### Extracted material

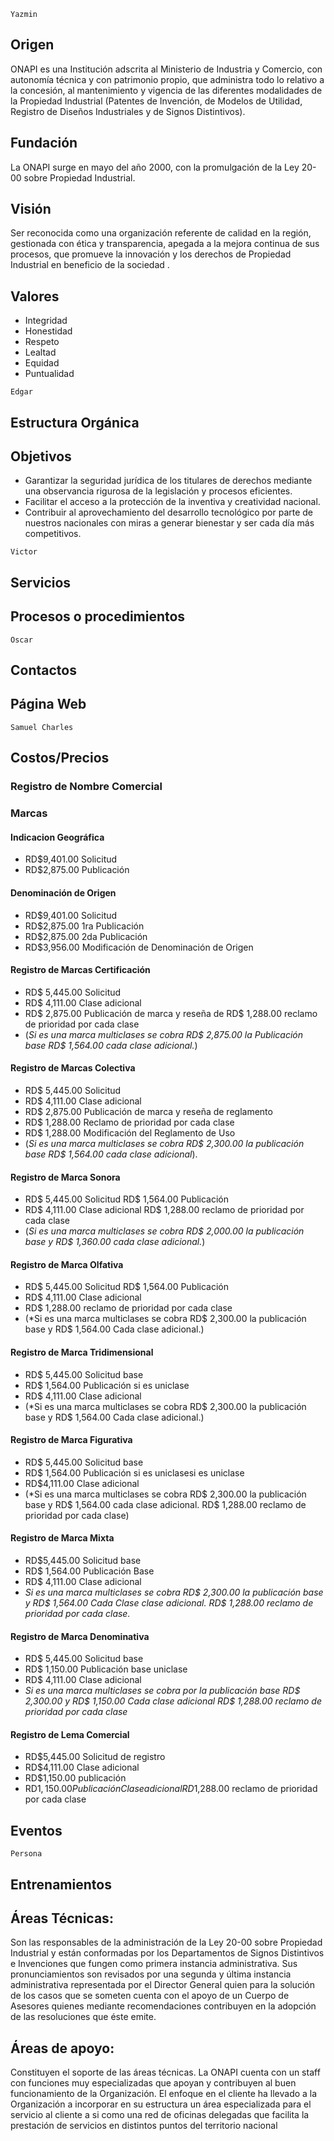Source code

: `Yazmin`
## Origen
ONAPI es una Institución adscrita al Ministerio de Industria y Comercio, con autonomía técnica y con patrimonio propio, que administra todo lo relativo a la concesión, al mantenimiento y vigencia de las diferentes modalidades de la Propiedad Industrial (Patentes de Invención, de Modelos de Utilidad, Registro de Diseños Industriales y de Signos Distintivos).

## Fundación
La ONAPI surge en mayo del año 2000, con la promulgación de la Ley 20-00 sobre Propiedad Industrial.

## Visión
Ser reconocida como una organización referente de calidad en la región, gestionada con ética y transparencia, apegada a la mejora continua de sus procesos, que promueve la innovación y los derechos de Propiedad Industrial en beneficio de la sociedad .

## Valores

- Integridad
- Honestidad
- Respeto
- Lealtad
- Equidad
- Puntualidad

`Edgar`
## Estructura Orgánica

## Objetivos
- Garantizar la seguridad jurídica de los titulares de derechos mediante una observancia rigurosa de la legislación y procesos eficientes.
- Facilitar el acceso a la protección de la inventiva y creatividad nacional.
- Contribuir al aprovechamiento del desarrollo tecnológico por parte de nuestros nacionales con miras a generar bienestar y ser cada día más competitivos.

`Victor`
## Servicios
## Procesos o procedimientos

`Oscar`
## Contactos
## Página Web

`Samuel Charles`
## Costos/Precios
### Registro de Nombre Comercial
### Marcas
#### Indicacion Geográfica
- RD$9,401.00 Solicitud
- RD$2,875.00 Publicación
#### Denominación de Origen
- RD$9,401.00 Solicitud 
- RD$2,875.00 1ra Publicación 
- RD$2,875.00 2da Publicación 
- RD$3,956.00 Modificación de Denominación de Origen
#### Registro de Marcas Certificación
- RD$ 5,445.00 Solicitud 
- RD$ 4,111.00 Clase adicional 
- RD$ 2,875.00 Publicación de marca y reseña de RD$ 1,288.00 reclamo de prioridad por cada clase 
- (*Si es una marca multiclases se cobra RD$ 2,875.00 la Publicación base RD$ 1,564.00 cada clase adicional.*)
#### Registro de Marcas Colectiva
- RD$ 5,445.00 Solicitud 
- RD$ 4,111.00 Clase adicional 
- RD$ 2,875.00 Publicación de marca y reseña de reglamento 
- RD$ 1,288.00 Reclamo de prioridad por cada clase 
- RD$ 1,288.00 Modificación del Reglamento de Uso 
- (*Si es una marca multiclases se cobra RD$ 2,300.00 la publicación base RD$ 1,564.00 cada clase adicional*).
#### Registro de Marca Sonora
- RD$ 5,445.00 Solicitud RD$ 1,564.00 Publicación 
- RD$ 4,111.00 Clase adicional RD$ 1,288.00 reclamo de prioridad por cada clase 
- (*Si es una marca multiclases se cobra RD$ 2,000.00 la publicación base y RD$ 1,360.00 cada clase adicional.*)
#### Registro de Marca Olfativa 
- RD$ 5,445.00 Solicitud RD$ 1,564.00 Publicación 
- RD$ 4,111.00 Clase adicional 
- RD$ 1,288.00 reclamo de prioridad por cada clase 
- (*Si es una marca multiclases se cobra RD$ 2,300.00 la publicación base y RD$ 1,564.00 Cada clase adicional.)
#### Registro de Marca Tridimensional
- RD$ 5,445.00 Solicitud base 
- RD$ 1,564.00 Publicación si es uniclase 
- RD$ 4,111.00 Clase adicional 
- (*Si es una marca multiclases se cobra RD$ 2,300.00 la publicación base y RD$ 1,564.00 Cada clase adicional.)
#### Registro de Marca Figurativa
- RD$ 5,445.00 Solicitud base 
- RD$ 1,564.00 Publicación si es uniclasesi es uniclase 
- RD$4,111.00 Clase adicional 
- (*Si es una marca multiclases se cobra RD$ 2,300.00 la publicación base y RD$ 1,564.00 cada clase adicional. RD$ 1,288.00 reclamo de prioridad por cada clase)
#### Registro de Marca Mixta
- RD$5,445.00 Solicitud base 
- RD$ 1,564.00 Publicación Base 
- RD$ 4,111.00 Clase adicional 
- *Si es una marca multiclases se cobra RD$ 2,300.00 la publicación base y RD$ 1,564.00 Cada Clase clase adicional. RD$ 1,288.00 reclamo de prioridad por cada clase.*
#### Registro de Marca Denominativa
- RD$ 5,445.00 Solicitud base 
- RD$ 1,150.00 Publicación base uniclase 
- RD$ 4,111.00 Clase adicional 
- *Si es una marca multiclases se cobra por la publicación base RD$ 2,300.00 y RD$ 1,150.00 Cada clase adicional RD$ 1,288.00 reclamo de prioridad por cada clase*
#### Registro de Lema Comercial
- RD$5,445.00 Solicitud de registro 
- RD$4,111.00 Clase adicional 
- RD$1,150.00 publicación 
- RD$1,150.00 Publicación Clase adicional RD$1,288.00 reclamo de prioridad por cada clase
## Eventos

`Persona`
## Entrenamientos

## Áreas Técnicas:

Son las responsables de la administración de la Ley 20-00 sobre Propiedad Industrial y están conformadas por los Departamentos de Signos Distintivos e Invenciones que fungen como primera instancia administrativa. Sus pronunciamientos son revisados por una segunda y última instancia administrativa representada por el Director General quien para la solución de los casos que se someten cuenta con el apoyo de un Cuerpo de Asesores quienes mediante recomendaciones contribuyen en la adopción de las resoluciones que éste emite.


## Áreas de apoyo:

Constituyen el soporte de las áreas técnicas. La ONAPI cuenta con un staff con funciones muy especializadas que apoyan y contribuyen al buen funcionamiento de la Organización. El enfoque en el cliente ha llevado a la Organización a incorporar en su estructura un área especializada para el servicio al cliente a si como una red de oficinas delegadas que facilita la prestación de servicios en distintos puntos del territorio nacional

######
### Extracted material

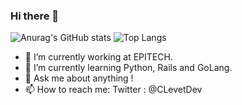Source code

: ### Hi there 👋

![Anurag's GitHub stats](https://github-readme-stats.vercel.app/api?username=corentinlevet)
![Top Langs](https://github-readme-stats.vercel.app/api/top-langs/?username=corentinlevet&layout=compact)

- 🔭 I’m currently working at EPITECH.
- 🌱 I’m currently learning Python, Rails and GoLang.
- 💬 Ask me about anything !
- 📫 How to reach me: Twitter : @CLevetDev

######

## Problem statement:
Retrieve all lines from the data that contain the string "prioridad".

## Written answer:
- RD$ 2,875.00 Publicación de marca y reseña de RD$ 1,288.00 reclamo de prioridad por cada clase 
- RD$ 1,288.00 Reclamo de prioridad por cada clase 
- RD$ 4,111.00 Clase adicional RD$ 1,288.00 reclamo de prioridad por cada clase 
- RD$ 1,288.00 reclamo de prioridad por cada clase 
- (*Si es una marca multiclases se cobra RD$ 2,300.00 la publicación base y RD$ 1,564.00 cada clase adicional. RD$ 1,288.00 reclamo de prioridad por cada clase)
- *Si es una marca multiclases se cobra RD$ 2,300.00 la publicación base y RD$ 1,564.00 Cada Clase clase adicional. RD$ 1,288.00 reclamo de prioridad por cada clase.*
- *Si es una marca multiclases se cobra por la publicación base RD$ 2,300.00 y RD$ 1,150.00 Cada clase adicional RD$ 1,288.00 reclamo de prioridad por cada clase*
- RD$1,150.00 Publicación Clase adicional RD$1,288.00 reclamo de prioridad por cada clase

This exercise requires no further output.